*PROBLEM STATEMENT*. Check each line below for the word "topic", and copy those that have it.
* * * * *
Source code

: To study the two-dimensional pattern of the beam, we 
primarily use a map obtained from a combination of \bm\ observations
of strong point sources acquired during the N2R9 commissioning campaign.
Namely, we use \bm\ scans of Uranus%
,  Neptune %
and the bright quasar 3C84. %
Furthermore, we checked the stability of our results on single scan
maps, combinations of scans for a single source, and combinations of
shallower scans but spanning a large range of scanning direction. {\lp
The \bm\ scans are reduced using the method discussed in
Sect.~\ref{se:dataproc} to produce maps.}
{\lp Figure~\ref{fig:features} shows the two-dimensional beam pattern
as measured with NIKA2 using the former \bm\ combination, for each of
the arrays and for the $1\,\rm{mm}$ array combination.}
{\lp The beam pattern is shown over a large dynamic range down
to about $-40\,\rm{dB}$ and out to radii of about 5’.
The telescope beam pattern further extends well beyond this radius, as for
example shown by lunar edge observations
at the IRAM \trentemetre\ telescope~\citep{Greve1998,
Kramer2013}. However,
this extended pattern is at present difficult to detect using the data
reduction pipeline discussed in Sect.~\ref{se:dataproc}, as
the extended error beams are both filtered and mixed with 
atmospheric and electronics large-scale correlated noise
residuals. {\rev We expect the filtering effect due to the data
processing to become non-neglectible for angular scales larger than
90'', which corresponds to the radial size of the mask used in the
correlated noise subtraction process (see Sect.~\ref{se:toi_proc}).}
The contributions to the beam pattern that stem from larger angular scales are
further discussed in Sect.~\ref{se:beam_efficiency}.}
* * * * *
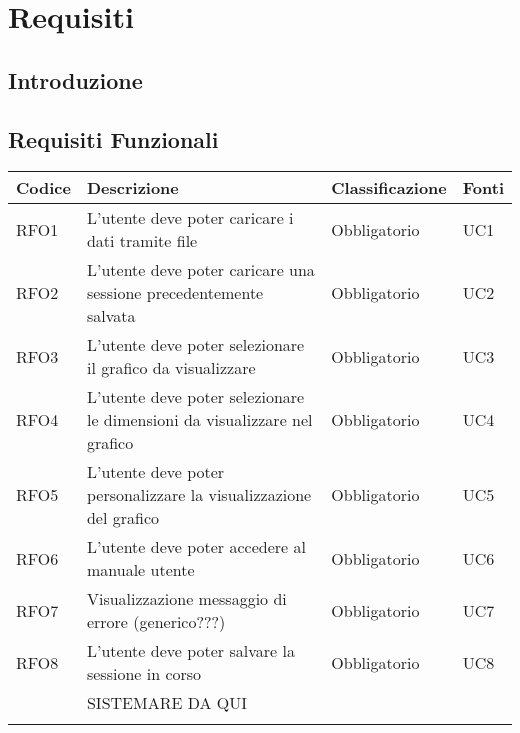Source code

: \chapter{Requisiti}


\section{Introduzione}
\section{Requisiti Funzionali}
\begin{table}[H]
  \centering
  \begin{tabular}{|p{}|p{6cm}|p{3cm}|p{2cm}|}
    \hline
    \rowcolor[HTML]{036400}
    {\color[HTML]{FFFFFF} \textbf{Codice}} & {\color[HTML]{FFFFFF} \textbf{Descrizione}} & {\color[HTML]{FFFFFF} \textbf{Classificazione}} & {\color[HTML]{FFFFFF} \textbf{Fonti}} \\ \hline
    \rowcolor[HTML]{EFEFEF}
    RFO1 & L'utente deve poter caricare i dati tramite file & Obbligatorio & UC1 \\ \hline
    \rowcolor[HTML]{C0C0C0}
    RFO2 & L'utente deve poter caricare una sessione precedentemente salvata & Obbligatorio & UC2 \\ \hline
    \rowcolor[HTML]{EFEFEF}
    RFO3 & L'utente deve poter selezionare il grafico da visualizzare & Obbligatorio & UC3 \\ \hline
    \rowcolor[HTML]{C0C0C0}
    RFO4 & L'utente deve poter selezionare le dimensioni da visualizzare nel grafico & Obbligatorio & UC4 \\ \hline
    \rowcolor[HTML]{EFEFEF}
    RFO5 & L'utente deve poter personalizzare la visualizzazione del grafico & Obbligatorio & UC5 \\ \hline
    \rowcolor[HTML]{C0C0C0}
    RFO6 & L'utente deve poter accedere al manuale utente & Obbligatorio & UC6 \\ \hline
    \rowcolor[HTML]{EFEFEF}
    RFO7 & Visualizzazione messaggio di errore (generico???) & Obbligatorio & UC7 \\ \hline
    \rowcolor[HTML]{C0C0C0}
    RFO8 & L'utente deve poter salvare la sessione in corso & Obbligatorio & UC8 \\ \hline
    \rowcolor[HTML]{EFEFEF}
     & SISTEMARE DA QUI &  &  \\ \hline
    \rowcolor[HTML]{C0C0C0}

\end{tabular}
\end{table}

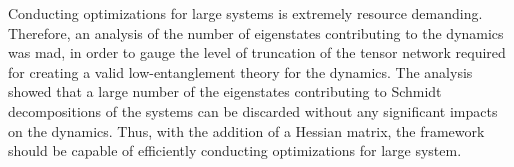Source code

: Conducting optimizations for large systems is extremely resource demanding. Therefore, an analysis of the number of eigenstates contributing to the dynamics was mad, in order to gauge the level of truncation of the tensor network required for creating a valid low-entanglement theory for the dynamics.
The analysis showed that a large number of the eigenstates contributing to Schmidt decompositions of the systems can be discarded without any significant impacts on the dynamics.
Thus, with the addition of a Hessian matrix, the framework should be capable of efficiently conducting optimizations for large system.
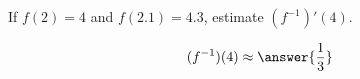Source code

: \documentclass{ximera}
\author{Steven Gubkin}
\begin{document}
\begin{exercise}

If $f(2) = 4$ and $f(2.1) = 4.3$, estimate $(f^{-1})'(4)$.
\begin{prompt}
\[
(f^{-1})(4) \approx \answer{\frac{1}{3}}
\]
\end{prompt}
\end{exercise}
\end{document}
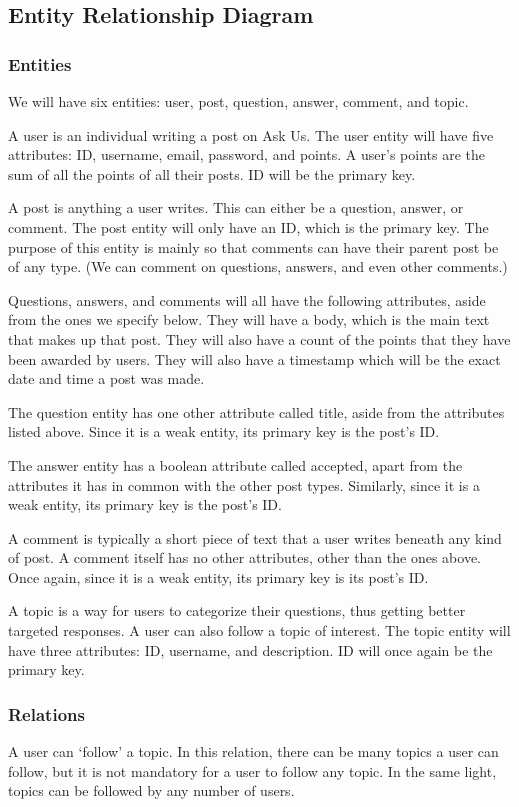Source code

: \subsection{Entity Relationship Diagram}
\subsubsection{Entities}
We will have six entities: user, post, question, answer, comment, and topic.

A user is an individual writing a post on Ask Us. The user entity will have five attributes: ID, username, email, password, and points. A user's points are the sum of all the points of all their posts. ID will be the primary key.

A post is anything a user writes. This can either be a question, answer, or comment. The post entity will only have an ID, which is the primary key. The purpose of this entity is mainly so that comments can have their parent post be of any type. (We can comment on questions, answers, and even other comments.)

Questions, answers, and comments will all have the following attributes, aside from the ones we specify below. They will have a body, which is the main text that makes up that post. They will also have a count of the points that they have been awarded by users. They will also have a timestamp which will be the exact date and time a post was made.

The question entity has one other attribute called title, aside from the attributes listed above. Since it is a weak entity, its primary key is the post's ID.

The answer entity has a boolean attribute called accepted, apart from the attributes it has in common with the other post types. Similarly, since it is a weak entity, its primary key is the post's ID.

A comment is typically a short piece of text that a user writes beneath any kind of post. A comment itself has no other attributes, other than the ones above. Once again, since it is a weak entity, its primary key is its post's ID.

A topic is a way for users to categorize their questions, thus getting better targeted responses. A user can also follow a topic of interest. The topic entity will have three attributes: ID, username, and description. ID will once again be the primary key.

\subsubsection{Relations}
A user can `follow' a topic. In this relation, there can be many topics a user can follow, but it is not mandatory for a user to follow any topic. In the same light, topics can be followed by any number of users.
* * * * *
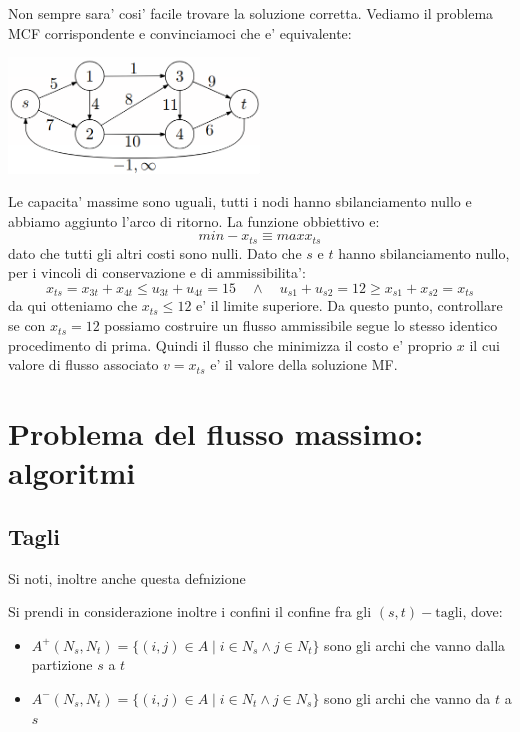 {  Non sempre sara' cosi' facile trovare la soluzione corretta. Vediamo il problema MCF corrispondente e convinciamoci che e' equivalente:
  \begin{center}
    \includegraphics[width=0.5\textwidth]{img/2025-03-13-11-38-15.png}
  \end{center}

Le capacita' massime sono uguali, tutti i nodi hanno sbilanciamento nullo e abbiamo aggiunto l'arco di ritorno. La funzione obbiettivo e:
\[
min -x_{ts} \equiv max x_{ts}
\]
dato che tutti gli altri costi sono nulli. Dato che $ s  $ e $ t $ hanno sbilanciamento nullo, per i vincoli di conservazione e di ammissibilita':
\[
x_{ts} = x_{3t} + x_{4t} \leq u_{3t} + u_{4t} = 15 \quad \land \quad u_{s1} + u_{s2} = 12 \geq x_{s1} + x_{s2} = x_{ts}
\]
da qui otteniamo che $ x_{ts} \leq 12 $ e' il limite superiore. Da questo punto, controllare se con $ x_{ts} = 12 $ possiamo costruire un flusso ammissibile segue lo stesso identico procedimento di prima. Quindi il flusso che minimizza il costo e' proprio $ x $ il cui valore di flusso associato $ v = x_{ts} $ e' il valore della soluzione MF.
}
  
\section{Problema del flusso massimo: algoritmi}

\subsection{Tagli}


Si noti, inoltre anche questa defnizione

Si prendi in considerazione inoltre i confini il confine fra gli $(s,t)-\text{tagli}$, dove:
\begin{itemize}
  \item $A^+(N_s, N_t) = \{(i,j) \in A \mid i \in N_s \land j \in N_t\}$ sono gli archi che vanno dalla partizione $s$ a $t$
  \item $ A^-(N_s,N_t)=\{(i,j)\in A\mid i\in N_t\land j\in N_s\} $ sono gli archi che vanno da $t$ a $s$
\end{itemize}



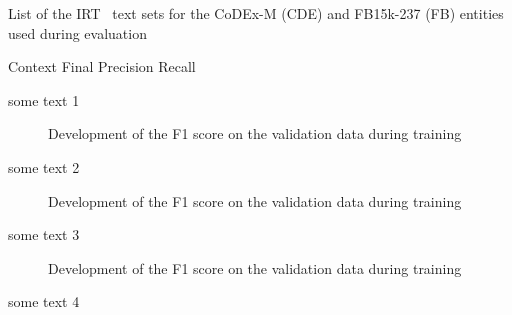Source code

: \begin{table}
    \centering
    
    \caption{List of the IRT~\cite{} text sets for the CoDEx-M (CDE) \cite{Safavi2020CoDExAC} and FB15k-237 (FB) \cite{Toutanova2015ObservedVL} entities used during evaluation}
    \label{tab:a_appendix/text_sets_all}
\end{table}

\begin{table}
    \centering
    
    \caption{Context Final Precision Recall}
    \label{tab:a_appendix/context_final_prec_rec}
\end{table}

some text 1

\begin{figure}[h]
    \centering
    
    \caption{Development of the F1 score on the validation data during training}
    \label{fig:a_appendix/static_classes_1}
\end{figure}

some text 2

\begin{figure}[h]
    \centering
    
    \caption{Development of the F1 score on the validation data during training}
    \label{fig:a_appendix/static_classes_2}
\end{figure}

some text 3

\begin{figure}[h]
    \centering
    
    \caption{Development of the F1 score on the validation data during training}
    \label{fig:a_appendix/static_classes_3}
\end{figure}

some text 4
* * * * *
*ANSWER SECTION*.
We will have six entities: user, post, question, answer, comment, and topic.
A topic is a way for users to categorize their questions, thus getting better targeted responses. A user can also follow a topic of interest. The topic entity will have three attributes: ID, username, and description. ID will once again be the primary key.
A user can `follow' a topic. In this relation, there can be many topics a user can follow, but it is not mandatory for a user to follow any topic. In the same light, topics can be followed by any number of users.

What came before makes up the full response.